Fig. 2.

Insulin resistance (same as Fig. 1) does not lead to diabetes if beta-cell function is sufficiently responsive. The γ-dynamics is made stronger than in Fig. 1 by decreasing γ_s (Eq. A15) to 90 mg/dL from 100 mg/dL (see other parameters in Supplemental Table S12A). A: assumed severe decline in peripheral insulin sensitivity (S_I). B: assumed mild decline in hepatic insulin sensitivity (${\text{hepa}}_{S_{\text{I}}}$). C: simulated longitudinal changes in fasting plasma glucose (FPG) and 2 h glucose (2hPG) during oral glucose tolerance tests (OGTTs) performed at each time point.

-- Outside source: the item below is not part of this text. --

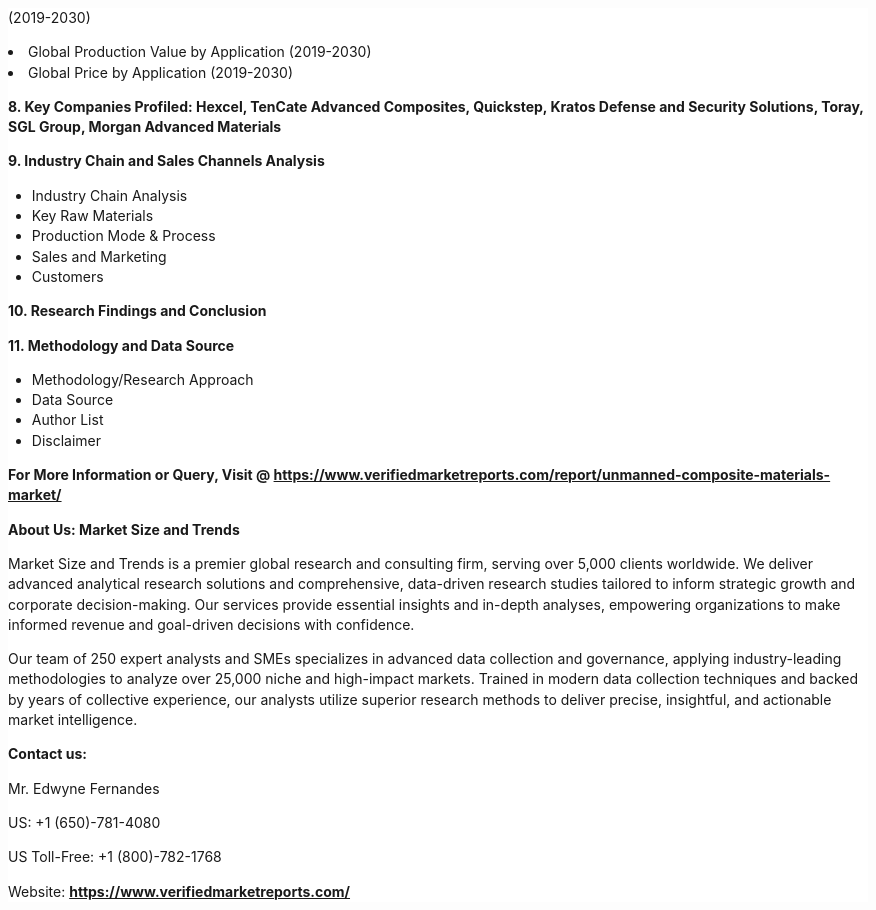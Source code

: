 (2019-2030)</li><li>Global Production Value by Application (2019-2030)</li><li>Global Price by Application (2019-2030)</li></ul><p><strong>8. Key Companies Profiled: Hexcel, TenCate Advanced Composites, Quickstep, Kratos Defense and Security Solutions, Toray, SGL Group, Morgan Advanced Materials</strong></p><p><strong>9. Industry Chain and Sales Channels Analysis</strong></p><ul><li>Industry Chain Analysis</li><li>Key Raw Materials</li><li>Production Mode &amp; Process</li><li>Sales and Marketing</li><li>Customers</li></ul><p><strong>10. Research Findings and Conclusion</strong></p><p><strong>11. Methodology and Data Source</strong></p><ul><li>Methodology/Research Approach</li><li>Data Source</li><li>Author List</li><li>Disclaimer</li></ul></p><p><strong>For More Information or Query, Visit @ <a href="https://www.verifiedmarketreports.com/report/unmanned-composite-materials-market/">https://www.verifiedmarketreports.com/report/unmanned-composite-materials-market/</a></strong></p><p><strong>About Us: Market Size and Trends</strong></p><p>Market Size and Trends is a premier global research and consulting firm, serving over 5,000 clients worldwide. We deliver advanced analytical research solutions and comprehensive, data-driven research studies tailored to inform strategic growth and corporate decision-making. Our services provide essential insights and in-depth analyses, empowering organizations to make informed revenue and goal-driven decisions with confidence.</p><p>Our team of 250 expert analysts and SMEs specializes in advanced data collection and governance, applying industry-leading methodologies to analyze over 25,000 niche and high-impact markets. Trained in modern data collection techniques and backed by years of collective experience, our analysts utilize superior research methods to deliver precise, insightful, and actionable market intelligence.</p><p><strong>Contact us:</strong></p><p>Mr. Edwyne Fernandes</p><p>US: +1 (650)-781-4080</p><p>US Toll-Free: +1 (800)-782-1768</p><p>Website: <strong><a href="https://www.verifiedmarketreports.com/">https://www.verifiedmarketreports.com/</a></strong></p>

The virtual subject experiences modest rises in glucose and crosses the threshold for impaired glucose tolerance (IGT) but never crosses the thresholds for impaired fasting glucose, combined glucose impairment, or type 2 diabetes. NGT, normal glucose tolerance. D: simulated longitudinal changes in fasting plasma insulin (FPI) and 2 h insulin (2hPI) during the OGTTs. Insulin concentration increases and saturates but never declines. E: the β-cell function component σ first decreases but then levels off. F: increase in the β-cell function component represented by γ (not shown) helps limit the rise in glucose, which allows the β-cell mass β to increase gradually throughout.